» **TASK BRIEF**
Going line by line through the records below, write out everything starting with the line containing "前提，最后一位已确定为0." and going on through the line containing "### AI Content Generator", exactly and inclusively. Pictures do not go in.

» **INPUT RECORDS**
┄┄┄┄┄┄

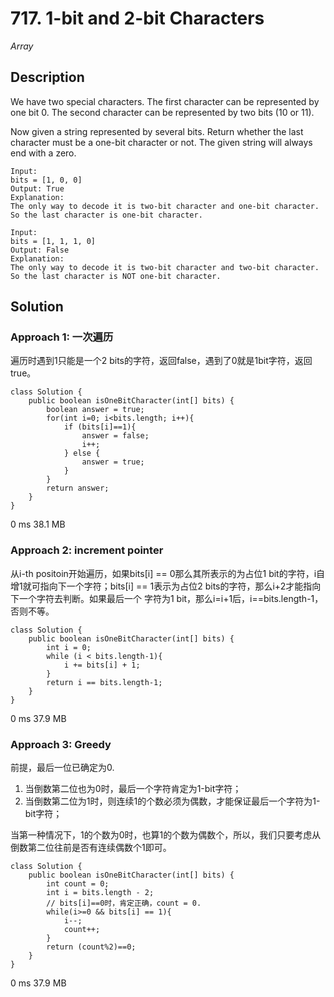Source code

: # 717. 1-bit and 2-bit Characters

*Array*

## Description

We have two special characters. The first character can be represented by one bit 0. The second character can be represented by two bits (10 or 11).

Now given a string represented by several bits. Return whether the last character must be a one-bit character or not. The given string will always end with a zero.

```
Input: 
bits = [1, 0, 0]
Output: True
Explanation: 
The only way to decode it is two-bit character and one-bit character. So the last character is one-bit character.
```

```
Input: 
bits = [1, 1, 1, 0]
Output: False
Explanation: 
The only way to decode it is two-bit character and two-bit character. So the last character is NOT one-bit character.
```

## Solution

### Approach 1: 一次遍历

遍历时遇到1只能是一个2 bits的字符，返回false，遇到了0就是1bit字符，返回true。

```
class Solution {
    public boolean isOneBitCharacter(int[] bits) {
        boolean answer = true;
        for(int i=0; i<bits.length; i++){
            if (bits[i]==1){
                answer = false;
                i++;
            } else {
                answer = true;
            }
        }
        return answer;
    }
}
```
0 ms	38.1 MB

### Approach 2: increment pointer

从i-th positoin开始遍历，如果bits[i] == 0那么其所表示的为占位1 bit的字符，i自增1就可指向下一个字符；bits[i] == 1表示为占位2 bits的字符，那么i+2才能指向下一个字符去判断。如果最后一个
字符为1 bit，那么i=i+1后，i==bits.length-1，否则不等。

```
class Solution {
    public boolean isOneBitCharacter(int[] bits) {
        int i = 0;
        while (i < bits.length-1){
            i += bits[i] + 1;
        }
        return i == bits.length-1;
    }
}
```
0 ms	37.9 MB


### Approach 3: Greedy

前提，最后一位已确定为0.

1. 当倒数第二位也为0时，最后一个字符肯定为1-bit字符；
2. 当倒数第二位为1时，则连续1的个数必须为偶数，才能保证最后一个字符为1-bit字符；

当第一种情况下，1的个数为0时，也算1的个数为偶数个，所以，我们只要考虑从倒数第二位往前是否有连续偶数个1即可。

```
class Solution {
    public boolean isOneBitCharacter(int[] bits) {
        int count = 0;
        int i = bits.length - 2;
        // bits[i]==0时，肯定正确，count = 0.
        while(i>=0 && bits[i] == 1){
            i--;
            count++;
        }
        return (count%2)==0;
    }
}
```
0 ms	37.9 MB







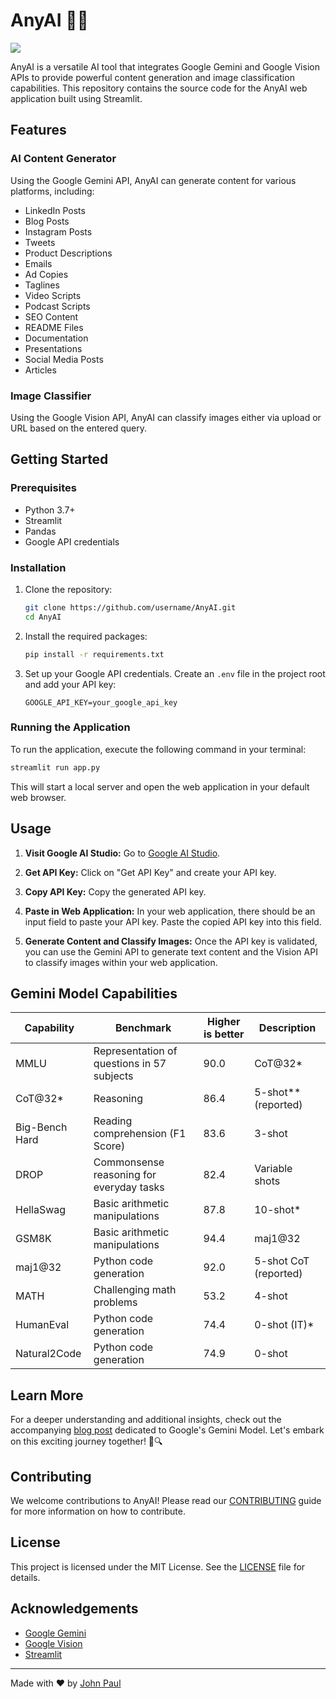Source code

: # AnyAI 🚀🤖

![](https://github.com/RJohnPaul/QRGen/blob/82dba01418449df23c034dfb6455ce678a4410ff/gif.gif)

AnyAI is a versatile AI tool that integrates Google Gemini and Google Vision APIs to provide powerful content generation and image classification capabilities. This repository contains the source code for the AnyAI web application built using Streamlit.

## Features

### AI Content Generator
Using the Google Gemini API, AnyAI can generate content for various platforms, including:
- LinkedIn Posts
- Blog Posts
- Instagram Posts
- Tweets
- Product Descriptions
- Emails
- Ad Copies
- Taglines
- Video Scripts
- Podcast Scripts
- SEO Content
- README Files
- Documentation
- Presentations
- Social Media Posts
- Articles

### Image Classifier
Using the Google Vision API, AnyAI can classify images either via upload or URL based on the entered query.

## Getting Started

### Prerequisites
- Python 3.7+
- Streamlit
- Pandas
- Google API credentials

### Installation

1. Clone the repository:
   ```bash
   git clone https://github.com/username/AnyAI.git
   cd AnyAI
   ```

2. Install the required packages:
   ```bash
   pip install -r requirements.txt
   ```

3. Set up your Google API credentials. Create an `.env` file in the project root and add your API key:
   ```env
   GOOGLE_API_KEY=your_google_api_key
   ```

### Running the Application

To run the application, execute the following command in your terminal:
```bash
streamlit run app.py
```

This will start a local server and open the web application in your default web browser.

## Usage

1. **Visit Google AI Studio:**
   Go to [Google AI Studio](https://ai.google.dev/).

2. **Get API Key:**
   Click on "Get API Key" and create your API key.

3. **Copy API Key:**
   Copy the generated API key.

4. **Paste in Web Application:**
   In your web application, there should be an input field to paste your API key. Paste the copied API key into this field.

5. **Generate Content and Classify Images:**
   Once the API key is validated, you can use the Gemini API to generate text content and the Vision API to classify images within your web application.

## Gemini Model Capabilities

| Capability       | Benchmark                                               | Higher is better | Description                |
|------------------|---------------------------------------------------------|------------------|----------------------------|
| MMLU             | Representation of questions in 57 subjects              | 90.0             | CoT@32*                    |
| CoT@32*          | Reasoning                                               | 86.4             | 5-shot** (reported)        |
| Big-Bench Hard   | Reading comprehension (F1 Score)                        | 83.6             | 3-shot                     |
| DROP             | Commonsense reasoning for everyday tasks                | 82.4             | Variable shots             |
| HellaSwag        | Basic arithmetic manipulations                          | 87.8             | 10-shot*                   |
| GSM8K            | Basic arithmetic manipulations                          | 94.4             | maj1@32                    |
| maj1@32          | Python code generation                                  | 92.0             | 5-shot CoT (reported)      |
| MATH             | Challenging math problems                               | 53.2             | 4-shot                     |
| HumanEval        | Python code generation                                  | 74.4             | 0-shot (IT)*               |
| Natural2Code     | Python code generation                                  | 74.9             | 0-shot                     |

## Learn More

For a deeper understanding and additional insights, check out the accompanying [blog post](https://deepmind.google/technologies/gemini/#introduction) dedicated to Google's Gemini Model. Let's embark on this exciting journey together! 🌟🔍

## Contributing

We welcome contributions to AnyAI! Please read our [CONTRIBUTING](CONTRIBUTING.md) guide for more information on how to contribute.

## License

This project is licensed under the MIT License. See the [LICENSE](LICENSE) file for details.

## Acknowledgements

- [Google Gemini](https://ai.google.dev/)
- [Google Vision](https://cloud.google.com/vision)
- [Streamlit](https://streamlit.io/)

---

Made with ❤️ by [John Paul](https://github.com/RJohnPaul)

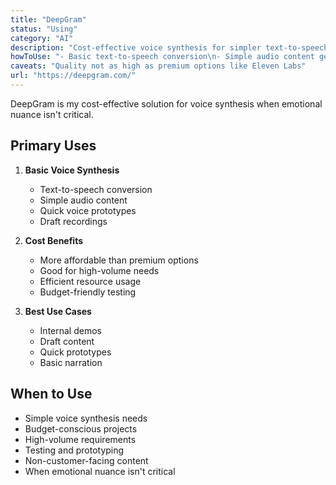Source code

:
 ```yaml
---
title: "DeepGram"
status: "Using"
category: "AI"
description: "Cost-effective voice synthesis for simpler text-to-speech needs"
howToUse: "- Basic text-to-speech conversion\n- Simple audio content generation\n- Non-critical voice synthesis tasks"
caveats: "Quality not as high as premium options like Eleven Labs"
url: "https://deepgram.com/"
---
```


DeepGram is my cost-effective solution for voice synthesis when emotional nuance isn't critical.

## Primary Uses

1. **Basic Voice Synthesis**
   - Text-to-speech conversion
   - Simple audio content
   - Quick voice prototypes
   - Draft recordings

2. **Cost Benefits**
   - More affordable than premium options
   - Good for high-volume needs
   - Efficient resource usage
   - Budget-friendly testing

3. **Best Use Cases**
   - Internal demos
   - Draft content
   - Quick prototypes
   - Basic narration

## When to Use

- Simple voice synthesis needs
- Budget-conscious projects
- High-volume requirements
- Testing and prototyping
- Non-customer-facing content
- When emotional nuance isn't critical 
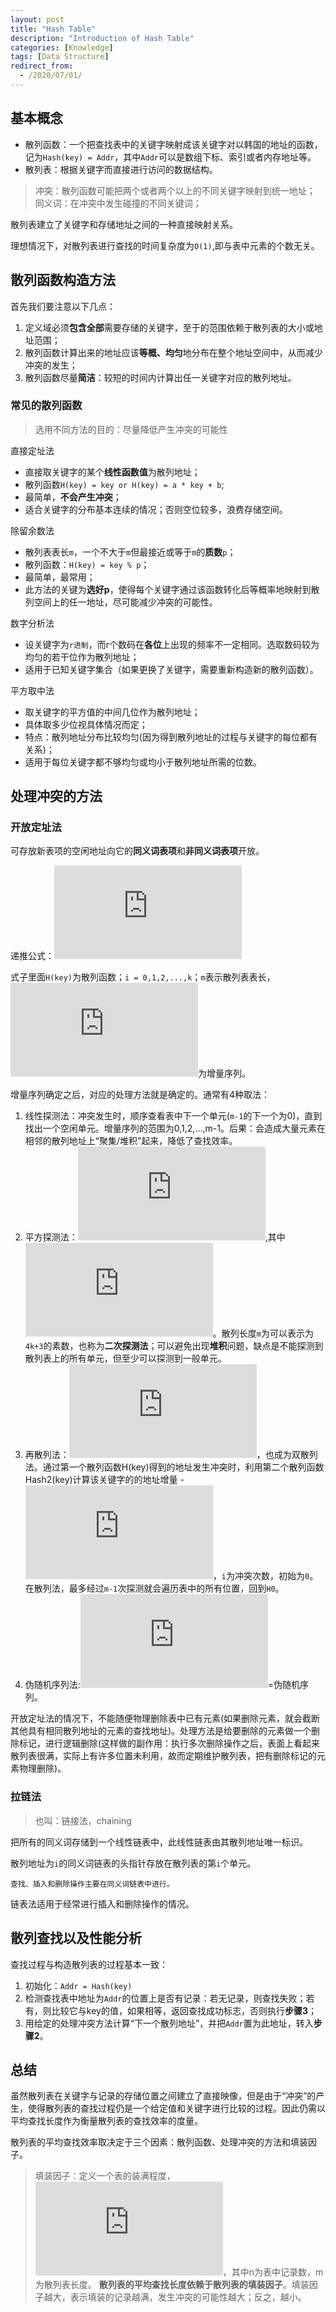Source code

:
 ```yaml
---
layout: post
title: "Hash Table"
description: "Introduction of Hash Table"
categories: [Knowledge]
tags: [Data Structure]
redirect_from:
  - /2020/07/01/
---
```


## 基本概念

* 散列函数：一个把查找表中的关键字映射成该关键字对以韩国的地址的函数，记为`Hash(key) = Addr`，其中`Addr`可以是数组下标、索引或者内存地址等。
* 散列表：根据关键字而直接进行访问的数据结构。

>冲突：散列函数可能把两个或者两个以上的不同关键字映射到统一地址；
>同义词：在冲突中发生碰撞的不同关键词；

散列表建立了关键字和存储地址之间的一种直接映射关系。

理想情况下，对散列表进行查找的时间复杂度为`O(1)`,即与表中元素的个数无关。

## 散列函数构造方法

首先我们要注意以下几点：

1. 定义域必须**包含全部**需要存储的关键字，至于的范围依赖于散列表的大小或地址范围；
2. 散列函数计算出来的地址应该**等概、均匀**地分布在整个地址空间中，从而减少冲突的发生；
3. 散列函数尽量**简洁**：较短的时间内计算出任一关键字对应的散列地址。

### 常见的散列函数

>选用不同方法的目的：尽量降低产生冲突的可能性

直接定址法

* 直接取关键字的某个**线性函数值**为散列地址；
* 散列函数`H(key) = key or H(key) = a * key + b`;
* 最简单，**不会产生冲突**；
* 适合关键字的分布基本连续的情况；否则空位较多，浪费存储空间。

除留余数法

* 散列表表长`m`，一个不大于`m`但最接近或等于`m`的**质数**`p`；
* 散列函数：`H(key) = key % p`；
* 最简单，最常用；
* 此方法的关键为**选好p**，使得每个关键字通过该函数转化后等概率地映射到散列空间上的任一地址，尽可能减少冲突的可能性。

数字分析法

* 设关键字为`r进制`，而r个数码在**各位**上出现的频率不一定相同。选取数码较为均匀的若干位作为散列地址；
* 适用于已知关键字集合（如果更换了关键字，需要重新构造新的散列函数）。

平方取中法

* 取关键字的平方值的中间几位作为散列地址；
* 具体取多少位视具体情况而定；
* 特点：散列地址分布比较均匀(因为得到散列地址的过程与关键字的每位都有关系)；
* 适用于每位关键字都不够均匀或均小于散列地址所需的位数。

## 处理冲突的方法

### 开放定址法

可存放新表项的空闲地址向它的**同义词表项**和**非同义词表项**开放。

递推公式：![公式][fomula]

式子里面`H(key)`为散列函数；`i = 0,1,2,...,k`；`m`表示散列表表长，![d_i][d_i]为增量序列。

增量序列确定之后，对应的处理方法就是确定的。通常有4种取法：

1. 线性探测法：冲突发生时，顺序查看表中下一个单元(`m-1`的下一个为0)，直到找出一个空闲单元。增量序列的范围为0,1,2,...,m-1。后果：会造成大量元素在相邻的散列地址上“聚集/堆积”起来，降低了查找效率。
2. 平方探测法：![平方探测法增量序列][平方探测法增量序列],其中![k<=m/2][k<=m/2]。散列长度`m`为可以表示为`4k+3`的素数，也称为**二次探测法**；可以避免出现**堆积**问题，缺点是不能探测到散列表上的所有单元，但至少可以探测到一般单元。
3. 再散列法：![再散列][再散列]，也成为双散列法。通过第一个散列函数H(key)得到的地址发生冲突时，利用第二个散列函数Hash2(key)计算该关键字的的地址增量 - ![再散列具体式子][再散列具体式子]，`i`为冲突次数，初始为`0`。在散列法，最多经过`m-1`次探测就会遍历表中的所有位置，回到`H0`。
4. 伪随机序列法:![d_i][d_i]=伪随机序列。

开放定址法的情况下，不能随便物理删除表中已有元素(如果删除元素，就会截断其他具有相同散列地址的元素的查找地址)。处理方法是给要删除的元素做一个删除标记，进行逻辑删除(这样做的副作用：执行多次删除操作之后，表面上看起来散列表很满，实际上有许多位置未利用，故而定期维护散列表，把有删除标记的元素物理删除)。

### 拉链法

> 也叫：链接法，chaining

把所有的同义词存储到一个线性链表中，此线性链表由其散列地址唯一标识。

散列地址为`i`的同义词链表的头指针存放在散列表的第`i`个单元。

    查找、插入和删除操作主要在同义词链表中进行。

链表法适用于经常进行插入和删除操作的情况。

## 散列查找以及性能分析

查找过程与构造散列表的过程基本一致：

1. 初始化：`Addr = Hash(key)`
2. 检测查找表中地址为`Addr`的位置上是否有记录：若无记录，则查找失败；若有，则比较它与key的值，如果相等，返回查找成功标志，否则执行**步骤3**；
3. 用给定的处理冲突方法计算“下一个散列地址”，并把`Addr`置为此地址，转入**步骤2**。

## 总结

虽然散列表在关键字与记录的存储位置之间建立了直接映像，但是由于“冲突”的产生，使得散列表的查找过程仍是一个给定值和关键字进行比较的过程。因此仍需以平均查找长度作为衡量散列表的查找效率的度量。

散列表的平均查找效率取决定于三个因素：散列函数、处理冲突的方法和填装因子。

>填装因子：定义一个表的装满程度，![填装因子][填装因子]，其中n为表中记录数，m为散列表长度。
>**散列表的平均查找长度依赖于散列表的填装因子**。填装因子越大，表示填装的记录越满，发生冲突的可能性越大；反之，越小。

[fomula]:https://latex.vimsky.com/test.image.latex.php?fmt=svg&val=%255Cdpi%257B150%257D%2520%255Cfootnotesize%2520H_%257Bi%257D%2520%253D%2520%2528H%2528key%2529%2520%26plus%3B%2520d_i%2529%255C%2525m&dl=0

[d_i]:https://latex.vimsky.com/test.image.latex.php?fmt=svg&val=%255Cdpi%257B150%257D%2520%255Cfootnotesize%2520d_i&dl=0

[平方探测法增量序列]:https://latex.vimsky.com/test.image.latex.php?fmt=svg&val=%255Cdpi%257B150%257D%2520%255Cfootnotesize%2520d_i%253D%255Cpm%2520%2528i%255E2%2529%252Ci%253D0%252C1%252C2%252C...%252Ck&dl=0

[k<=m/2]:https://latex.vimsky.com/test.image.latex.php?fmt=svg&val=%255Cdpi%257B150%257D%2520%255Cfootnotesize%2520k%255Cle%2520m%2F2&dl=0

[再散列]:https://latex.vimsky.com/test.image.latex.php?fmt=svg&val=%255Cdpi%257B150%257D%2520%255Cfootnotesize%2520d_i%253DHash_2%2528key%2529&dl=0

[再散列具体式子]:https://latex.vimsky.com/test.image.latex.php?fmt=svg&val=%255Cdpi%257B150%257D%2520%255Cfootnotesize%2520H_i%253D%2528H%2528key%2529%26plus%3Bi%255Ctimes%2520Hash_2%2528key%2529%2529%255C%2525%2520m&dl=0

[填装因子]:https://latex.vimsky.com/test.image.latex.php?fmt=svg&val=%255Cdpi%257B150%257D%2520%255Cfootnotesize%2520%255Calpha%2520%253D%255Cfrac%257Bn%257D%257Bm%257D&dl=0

┄┄┄┄┄┄

» **PROBLEM SOLUTION**
前提，最后一位已确定为0.

1. 当倒数第二位也为0时，最后一个字符肯定为1-bit字符；
2. 当倒数第二位为1时，则连续1的个数必须为偶数，才能保证最后一个字符为1-bit字符；

当第一种情况下，1的个数为0时，也算1的个数为偶数个，所以，我们只要考虑从倒数第二位往前是否有连续偶数个1即可。

```
class Solution {
    public boolean isOneBitCharacter(int[] bits) {
        int count = 0;
        int i = bits.length - 2;
        // bits[i]==0时，肯定正确，count = 0.
        while(i>=0 && bits[i] == 1){
            i--;
            count++;
        }
        return (count%2)==0;
    }
}
```
0 ms	37.9 MB







Source code

: # AnyAI 🚀🤖

![](https://github.com/RJohnPaul/QRGen/blob/82dba01418449df23c034dfb6455ce678a4410ff/gif.gif)

AnyAI is a versatile AI tool that integrates Google Gemini and Google Vision APIs to provide powerful content generation and image classification capabilities. This repository contains the source code for the AnyAI web application built using Streamlit.

## Features

### AI Content Generator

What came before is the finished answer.